Despite that, I love trailers. Even to movies I have no intention of seeing. Deceptive as they may be, trailers are an art-form unto themselves, and even though I know what they are trying to do, I allow myself to be pulled in by them. Because when done well, two or three minutes of selling a movie I don’t even want to see can replicate in miniature the experience of watching a whole movie.

This experience is of course more potent in the cinema itself, but I can get a lot from watching trailers online as well. Every few months I’ll head over to Hulu or Yahoo Movies and watch trailers for an hour or more at a time. (Sometimes with the light off for the added cinematic effect.) And you know what happens just about every time I have one of these sessions? Aside from discovering a handful of movies I might actually want to watch, I feel inspired to write afterwards. At least sketch out a new idea for a future project. An hour or so of watching trailers for movies that I may not want to see tends to align my mind and heart to creativity. (Especially after a few independent movie trailers…those are the most effective usually.)

Some trailers are garbage. When I encounter one that is doing nothing for me, I click “next”.  But in most cases the accumulative effect of taking in so many trailers at once makes it worth sitting through a few lousy ones.

Writers, let yourself be manipulated by a trailer. Because in a trailer the supposedly most appealing aspects of the story are thrown into your face for two minutes. It doesn’t matter if the story is not really like the trailer. You don’t plan to see all these movies anyway. The real purpose is to enjoy the trailers for what they are, and to receive an injection of inspiration into your own work.

I’m not suggesting you go out and copy the story someone else wrote for a movie, of course. But if you allow yourself to consume enough of someone elses creativity, your own creativity is bound to benefit. Perhaps you will be inspired to write something that captures the same mood as the trailer. Or there will be an image in it that makes you think of another image that you want to write about. Maybe you can write the story you think the trailer should be. There are all kinds of possibilities.

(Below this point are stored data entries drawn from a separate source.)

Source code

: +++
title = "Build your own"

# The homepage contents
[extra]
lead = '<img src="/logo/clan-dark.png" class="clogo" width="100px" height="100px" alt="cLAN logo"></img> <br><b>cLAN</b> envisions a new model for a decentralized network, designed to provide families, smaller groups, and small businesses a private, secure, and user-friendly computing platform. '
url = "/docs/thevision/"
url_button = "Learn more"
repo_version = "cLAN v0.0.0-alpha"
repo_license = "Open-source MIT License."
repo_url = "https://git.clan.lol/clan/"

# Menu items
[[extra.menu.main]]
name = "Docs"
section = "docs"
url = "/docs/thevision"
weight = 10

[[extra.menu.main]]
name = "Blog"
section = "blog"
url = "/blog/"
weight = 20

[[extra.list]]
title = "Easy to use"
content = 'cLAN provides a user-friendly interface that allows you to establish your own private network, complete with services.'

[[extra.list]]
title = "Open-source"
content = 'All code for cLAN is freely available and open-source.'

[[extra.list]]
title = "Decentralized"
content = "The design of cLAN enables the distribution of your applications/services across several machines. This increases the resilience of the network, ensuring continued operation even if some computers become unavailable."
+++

Watching a whole movie or reading an entire novel has this effect too. I realize that. Yet if you need some quick sparks to jump start your imagination, trailers can  provide something when a novel or entire movie won’t fit into your time budget.

Who knows? Watching a trailer may plant the seed of an idea in your head that will at some point evolve into the coming attraction that everyone else wants to read or see.